北朝鮮が軍事行動を予告して、これを「保留」する過程で、金正恩(キム・ジョンウン)朝鮮労働党委員長と金与正(キム・ヨジョン)党第1副部長兄妹の役割分担が注目されている。金与正副部長は文在寅(ムン・ジェイン)大統領を非難する談話を皮切りに軍事挑発を予告、金正恩委員長は23日に軍事行動計画を保留した。この20日間にわたり正恩氏・与正氏兄妹が「鼓を打ち太鼓を打ち」(自分だけであれこれ)しているということだ。
明らかになっている現象だけを見ると、金与正副部長は緊張感を高める「悪役」を、金正恩委員長は破たんを防ぐ役割を担っているように見える。いわゆる「良い警官・悪い警官」分担論(good cop, bad cop=優しく接する人物と厳しく非難する人物という役割分担をして尋問や交渉をうまく導くこと)だ。だが、金正恩委員長1人体制という北朝鮮の特性上、兄妹の役割分担は徹底した計画をもって行われているものと分析される。

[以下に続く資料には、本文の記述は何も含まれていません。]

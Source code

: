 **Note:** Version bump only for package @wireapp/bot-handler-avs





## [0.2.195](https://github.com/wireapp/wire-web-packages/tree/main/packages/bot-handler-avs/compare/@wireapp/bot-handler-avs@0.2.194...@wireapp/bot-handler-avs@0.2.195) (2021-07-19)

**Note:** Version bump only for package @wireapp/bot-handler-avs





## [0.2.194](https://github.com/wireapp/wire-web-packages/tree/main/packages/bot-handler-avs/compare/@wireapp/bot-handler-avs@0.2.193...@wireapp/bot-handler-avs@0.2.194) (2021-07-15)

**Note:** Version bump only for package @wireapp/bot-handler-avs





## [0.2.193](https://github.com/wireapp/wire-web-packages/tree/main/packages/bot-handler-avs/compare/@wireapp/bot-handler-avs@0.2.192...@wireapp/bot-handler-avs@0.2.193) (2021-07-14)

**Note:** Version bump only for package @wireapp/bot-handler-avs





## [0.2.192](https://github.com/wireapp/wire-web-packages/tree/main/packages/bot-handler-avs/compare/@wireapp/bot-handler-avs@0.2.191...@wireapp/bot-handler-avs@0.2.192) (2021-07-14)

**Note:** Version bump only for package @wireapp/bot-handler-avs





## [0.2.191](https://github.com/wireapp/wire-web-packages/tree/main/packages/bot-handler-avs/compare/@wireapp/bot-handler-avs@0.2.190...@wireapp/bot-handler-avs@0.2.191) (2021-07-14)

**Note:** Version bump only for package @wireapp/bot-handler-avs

金正恩委員長は今回の一連の過程で一度も前面に登場しなかった。米朝首脳会談や南北首脳会談などを通じて作られたイメージを保ちつつ、対南非難と挑発は妹に任せた。妹がたたき、兄は慰めるという形は今年3月にもあった。金与正副部長は当時、「青瓦台の低能な思考方式に驚がくする」という非難コメントを出したが、この翌日、金正恩委員長は文大統領に新型コロナウイルスに対するお見舞いの親書を送った。